(INPUT RECORDS)
=======

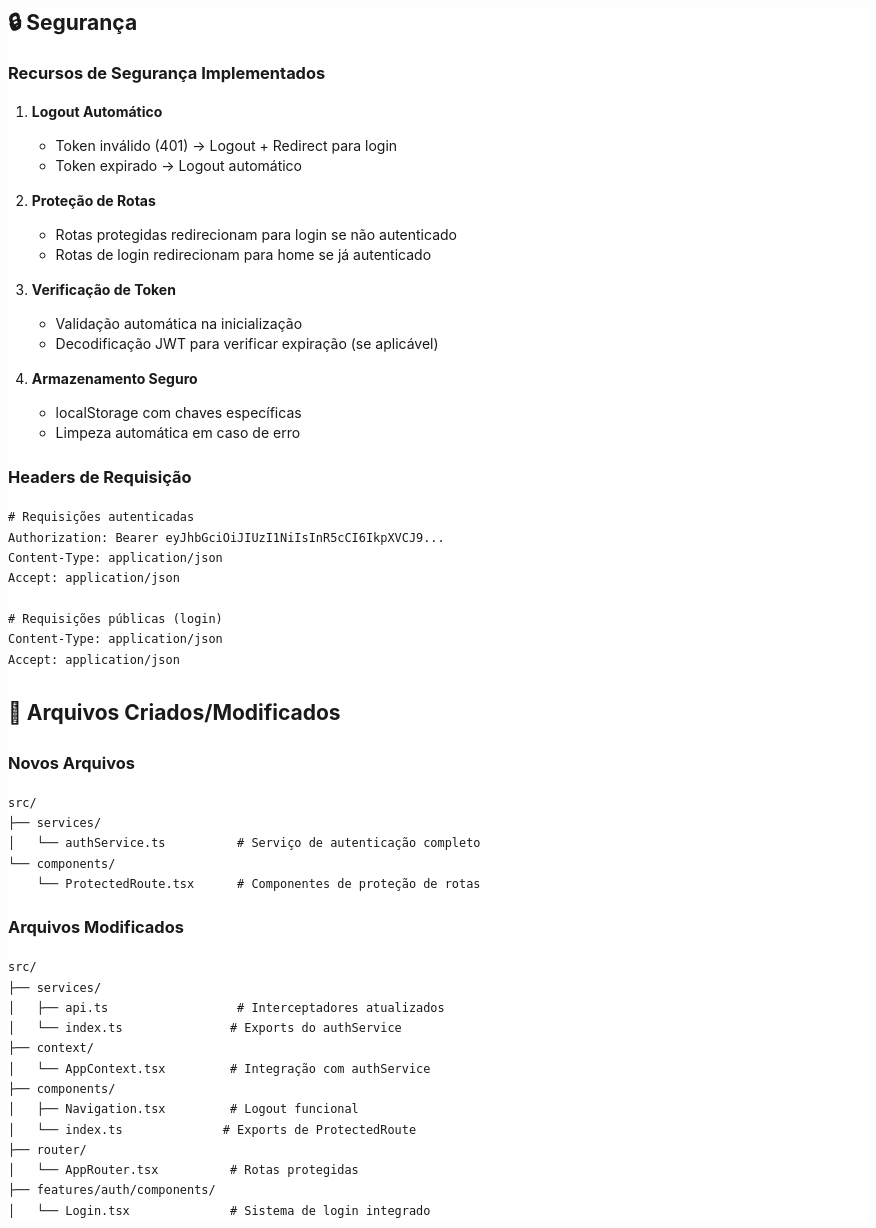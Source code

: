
 ```tsx
```

## 🔒 Segurança

### Recursos de Segurança Implementados

1. **Logout Automático**

   - Token inválido (401) → Logout + Redirect para login
   - Token expirado → Logout automático

2. **Proteção de Rotas**

   - Rotas protegidas redirecionam para login se não autenticado
   - Rotas de login redirecionam para home se já autenticado

3. **Verificação de Token**

   - Validação automática na inicialização
   - Decodificação JWT para verificar expiração (se aplicável)

4. **Armazenamento Seguro**
   - localStorage com chaves específicas
   - Limpeza automática em caso de erro

### Headers de Requisição

```http
# Requisições autenticadas
Authorization: Bearer eyJhbGciOiJIUzI1NiIsInR5cCI6IkpXVCJ9...
Content-Type: application/json
Accept: application/json

# Requisições públicas (login)
Content-Type: application/json
Accept: application/json
```

## 📁 Arquivos Criados/Modificados

### Novos Arquivos

```
src/
├── services/
│   └── authService.ts          # Serviço de autenticação completo
└── components/
    └── ProtectedRoute.tsx      # Componentes de proteção de rotas
```

### Arquivos Modificados

```
src/
├── services/
│   ├── api.ts                  # Interceptadores atualizados
│   └── index.ts               # Exports do authService
├── context/
│   └── AppContext.tsx         # Integração com authService
├── components/
│   ├── Navigation.tsx         # Logout funcional
│   └── index.ts              # Exports de ProtectedRoute
├── router/
│   └── AppRouter.tsx          # Rotas protegidas
├── features/auth/components/
│   └── Login.tsx              # Sistema de login integrado
```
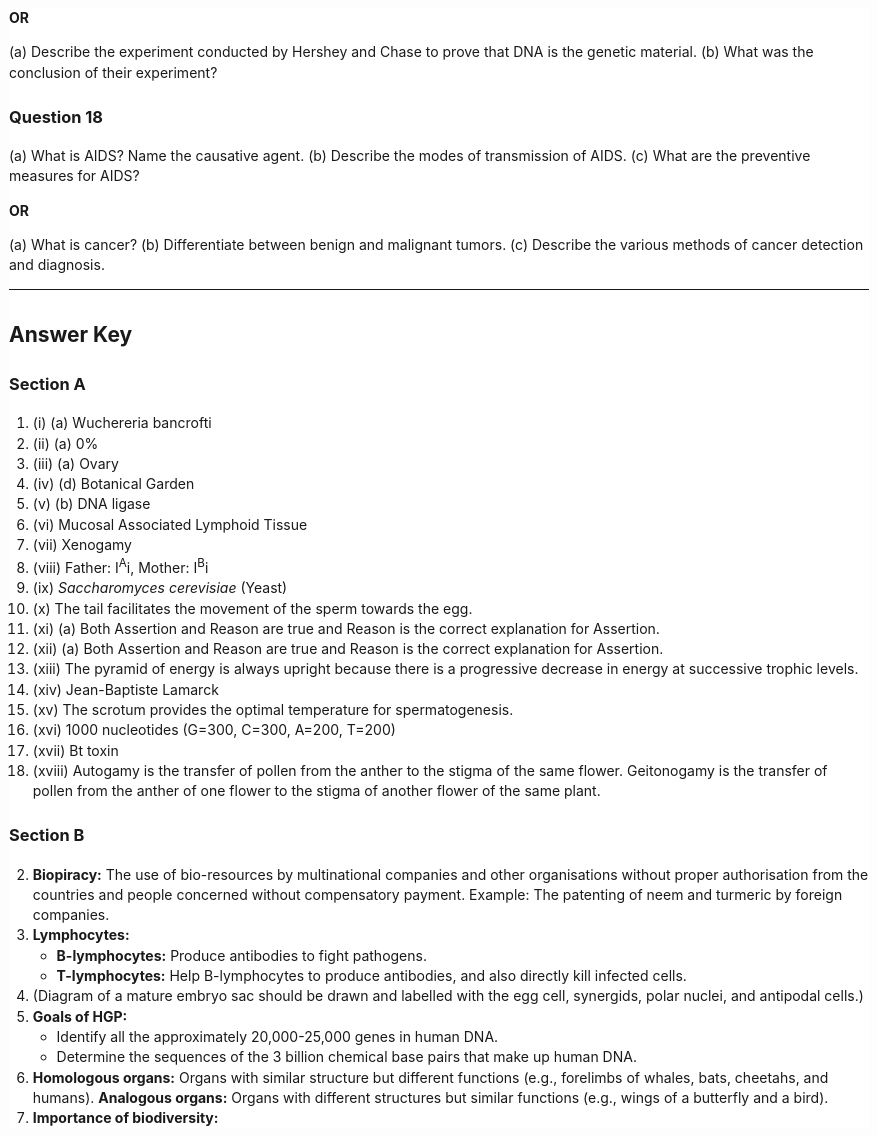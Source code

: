 **OR**

(a) Describe the experiment conducted by Hershey and Chase to prove that DNA is the genetic material.
(b) What was the conclusion of their experiment?

### Question 18
(a) What is AIDS? Name the causative agent.
(b) Describe the modes of transmission of AIDS.
(c) What are the preventive measures for AIDS?

**OR**

(a) What is cancer?
(b) Differentiate between benign and malignant tumors.
(c) Describe the various methods of cancer detection and diagnosis.

---

## Answer Key

### Section A

1.  (i) (a) Wuchereria bancrofti
2.  (ii) (a) 0%
3.  (iii) (a) Ovary
4.  (iv) (d) Botanical Garden
5.  (v) (b) DNA ligase
6.  (vi) Mucosal Associated Lymphoid Tissue
7.  (vii) Xenogamy
8.  (viii) Father: I<sup>A</sup>i, Mother: I<sup>B</sup>i
9.  (ix) *Saccharomyces cerevisiae* (Yeast)
10. (x) The tail facilitates the movement of the sperm towards the egg.
11. (xi) (a) Both Assertion and Reason are true and Reason is the correct explanation for Assertion.
12. (xii) (a) Both Assertion and Reason are true and Reason is the correct explanation for Assertion.
13. (xiii) The pyramid of energy is always upright because there is a progressive decrease in energy at successive trophic levels.
14. (xiv) Jean-Baptiste Lamarck
15. (xv) The scrotum provides the optimal temperature for spermatogenesis.
16. (xvi) 1000 nucleotides (G=300, C=300, A=200, T=200)
17. (xvii) Bt toxin
18. (xviii) Autogamy is the transfer of pollen from the anther to the stigma of the same flower. Geitonogamy is the transfer of pollen from the anther of one flower to the stigma of another flower of the same plant.

### Section B

2.  **Biopiracy:** The use of bio-resources by multinational companies and other organisations without proper authorisation from the countries and people concerned without compensatory payment. Example: The patenting of neem and turmeric by foreign companies.
3.  **Lymphocytes:**
    *   **B-lymphocytes:** Produce antibodies to fight pathogens.
    *   **T-lymphocytes:** Help B-lymphocytes to produce antibodies, and also directly kill infected cells.
4.  (Diagram of a mature embryo sac should be drawn and labelled with the egg cell, synergids, polar nuclei, and antipodal cells.)
5.  **Goals of HGP:**
    *   Identify all the approximately 20,000-25,000 genes in human DNA.
    *   Determine the sequences of the 3 billion chemical base pairs that make up human DNA.
6.  **Homologous organs:** Organs with similar structure but different functions (e.g., forelimbs of whales, bats, cheetahs, and humans). **Analogous organs:** Organs with different structures but similar functions (e.g., wings of a butterfly and a bird).
7.  **Importance of biodiversity:**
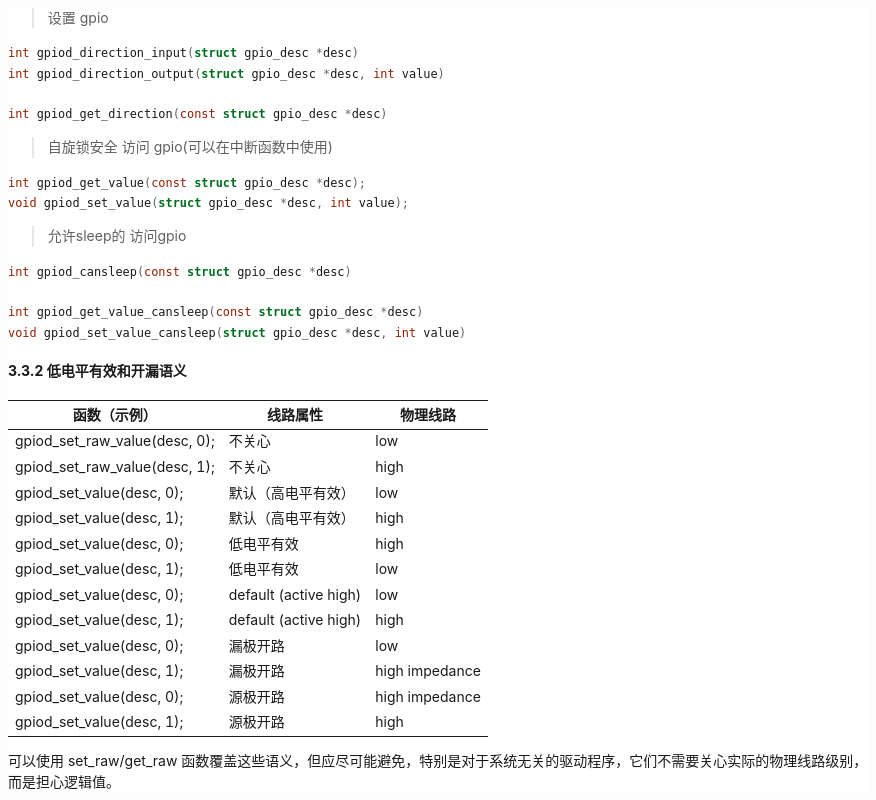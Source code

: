 > 设置 gpio

```c
int gpiod_direction_input(struct gpio_desc *desc)
int gpiod_direction_output(struct gpio_desc *desc, int value)

int gpiod_get_direction(const struct gpio_desc *desc)
```

> 自旋锁安全 访问 gpio(可以在中断函数中使用)

```c
int gpiod_get_value(const struct gpio_desc *desc);
void gpiod_set_value(struct gpio_desc *desc, int value);
```

> 允许sleep的 访问gpio

```c
int gpiod_cansleep(const struct gpio_desc *desc)
    
int gpiod_get_value_cansleep(const struct gpio_desc *desc)
void gpiod_set_value_cansleep(struct gpio_desc *desc, int value)
```

#### 3.3.2 低电平有效和开漏语义

| 函数（示例）                  | 线路属性              | 物理线路       |
| ----------------------------- | --------------------- | -------------- |
| gpiod_set_raw_value(desc, 0); | 不关心                | low            |
| gpiod_set_raw_value(desc, 1); | 不关心                | high           |
| gpiod_set_value(desc, 0);     | 默认（高电平有效）    | low            |
| gpiod_set_value(desc, 1);     | 默认（高电平有效）    | high           |
| gpiod_set_value(desc, 0);     | 低电平有效            | high           |
| gpiod_set_value(desc, 1);     | 低电平有效            | low            |
| gpiod_set_value(desc, 0);     | default (active high) | low            |
| gpiod_set_value(desc, 1);     | default (active high) | high           |
| gpiod_set_value(desc, 0);     | 漏极开路              | low            |
| gpiod_set_value(desc, 1);     | 漏极开路              | high impedance |
| gpiod_set_value(desc, 0);     | 源极开路              | high impedance |
| gpiod_set_value(desc, 1);     | 源极开路              | high           |

可以使用 set_raw/get_raw 函数覆盖这些语义，但应尽可能避免，特别是对于系统无关的驱动程序，它们不需要关心实际的物理线路级别，而是担心逻辑值。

=======

(WHAT IS EXPECTED) Please quote exactly the run of lines that starts the entries and ends at the line containing "- Validação automática na inicialização", leaving out every picture.

(ANSWER TO THIS PROBLEM)
Source code

:
 ```tsx
```

## 🔒 Segurança

### Recursos de Segurança Implementados

1. **Logout Automático**

   - Token inválido (401) → Logout + Redirect para login
   - Token expirado → Logout automático

2. **Proteção de Rotas**

   - Rotas protegidas redirecionam para login se não autenticado
   - Rotas de login redirecionam para home se já autenticado

3. **Verificação de Token**

   - Validação automática na inicialização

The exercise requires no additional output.